Although Lynch ¶[0028] which teaches “Compensator 121 compares reference audio 301 to training audio 302 at step 3 to determine how much the frequencies of the user 141’s speech are attenuated in training audio 302 due to face covering 131…Compensator 121 then uses the differences in amplitudes across at least the range of frequencies typical for human speech (e.g., roughly 125 Hz to 8000 Hz) to create a profile at step 4 that user 141 can enable when wearing face covering 131. The profile indicates to compensator 121 frequencies and amounts in which those frequencies should be amplified in order to compensate for user 141 wearing face covering” and ¶[0021] teaches determining the covering type based on the attenuation pattern, Lynch fails to explicitly disclose determining different respirator types at 4 kHz with at least 2 dB difference or that the attenuation compensation explicitly discloses superimposing 0.5 dB at 1 kHz, 3 dB at 4 kHz and 2.5 dB at 10 kHz for the sound signal in response to identifying a first type of respirator type; superimposing 0.5 dB at 1 kHz, 10 dB at 4 kHz, and 10 dB at 10 kHz for the sound signal in response to identifying a second type of respirator type; and superimposing 0 dB at 1 kHz, 5 dB at 4 kHz, and 3 dB at 10 kHz for the sound signal of in response to identifying a third type of respirator type. However, the specifically claimed adjustment values overlap with the ranges disclosed in Lynch and the respective attenuation is an inherent function of the type of mask used, thus the claimed compensation values are obvious in view of Lynch. See MPEP 2144.05 “In the case where the claimed ranges ‘overlap or lie inside ranges disclosed by the prior art’ a prima facie case of obviousness exists. In re Wertheim, 541 F.2d 257, 191 USPQ 90 (CCPA 1976)”.)
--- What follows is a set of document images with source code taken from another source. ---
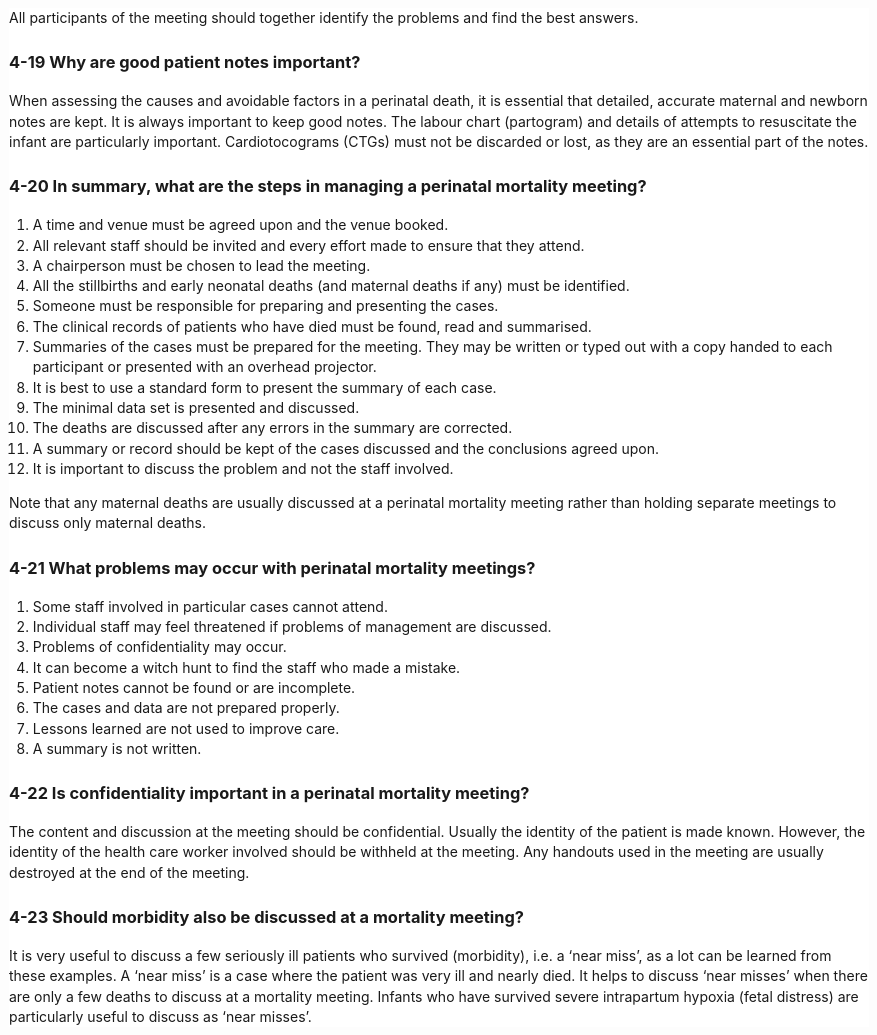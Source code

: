 All participants of the meeting should together identify the problems and find the best answers.

### 4-19 Why are good patient notes important?

When assessing the causes and avoidable factors in a perinatal death, it is essential that detailed, accurate maternal and newborn notes are kept. It is always important to keep good notes. The labour chart (partogram) and details of attempts to resuscitate the infant are particularly important. Cardiotocograms (CTGs) must not be discarded or lost, as they are an essential part of the notes.

### 4-20 In summary, what are the steps in managing a perinatal mortality meeting?

1.	A time and venue must be agreed upon and the venue booked.
2.	All relevant staff should be invited and every effort made to ensure that they attend.
3.	A chairperson must be chosen to lead the meeting.
4.	All the stillbirths and early neonatal deaths (and maternal deaths if any) must be identified.
5.	Someone must be responsible for preparing and presenting the cases.
6.	The clinical records of patients who have died must be found, read and summarised.
7.	Summaries of the cases must be prepared for the meeting. They may be written or typed out with a copy handed to each participant or presented with an overhead projector.
8.	It is best to use a standard form to present the summary of each case.
9.	The minimal data set is presented and discussed.
10.	The deaths are discussed after any errors in the summary are corrected.
11.	A summary or record should be kept of the cases discussed and the conclusions agreed upon.
12.	It is important to discuss the problem and not the staff involved.

Note that any maternal deaths are usually discussed at a perinatal mortality meeting rather than holding separate meetings to discuss only maternal deaths.

### 4-21 What problems may occur with perinatal mortality meetings?

1.	Some staff involved in particular cases cannot attend.
2.	Individual staff may feel threatened if problems of management are discussed.
3.	Problems of confidentiality may occur.
4.	It can become a witch hunt to find the staff who made a mistake.
5.	Patient notes cannot be found or are incomplete.
6.	The cases and data are not prepared properly.
7.	Lessons learned are not used to improve care.
8.	A summary is not written.

### 4-22 Is confidentiality important in a perinatal mortality meeting?

The content and discussion at the meeting should be confidential. Usually the identity of the patient is made known. However, the identity of the health care worker involved should be withheld at the meeting. Any handouts used in the meeting are usually destroyed at the end of the meeting.

### 4-23 Should morbidity also be discussed at a mortality meeting?

It is very useful to discuss a few seriously ill patients who survived (morbidity), i.e. a ‘near miss’, as a lot can be learned from these examples. A ‘near miss’ is a case where the patient was very ill and nearly died. It helps to discuss ‘near misses’ when there are only a few deaths to discuss at a mortality meeting. Infants who have survived severe intrapartum hypoxia (fetal distress) are particularly useful to discuss as ‘near misses’.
Regarding claims 2 and 12, Lynch teaches all of the element of claims 1 and 11 (see detailed element listing above). In addition, Lynch further teaches modifying the sound signal according to the respirator type comprises:
obtaining the compensation signal corresponding and according to the respirator type (¶[0024] teaches “the amounts in which certain frequencies should be adjusted may be predetermined within compensator 121…the predefined adjustments may include amounts for specific types of face coverings…”); and
modifying the sound signal according to the compensation signal (¶[0023] teaches “…compensator 121 adjusts amplitudes of frequencies in audio 111 to compensate for face covering 131 (203)…Compensator 121 adjusts the respective amplitudes of the affected frequencies to levels (or at least closer to the levels) that the amplitudes would have been had user 141 not been wearing face covering 131”).
Regarding claims 4 and 14, Lynch teaches all of the element of claims 2 and 12 (see detailed element listing above). In addition, Lynch further teaches modifying the sound signal according to the compensation signal comprises: setting the compensation signal to zero in response to an absence of the respirator (¶[0038] teaches “communication session system 401 may stop adjusting the audio in user communications 501 because there is no longer a face covering for which to compensate”).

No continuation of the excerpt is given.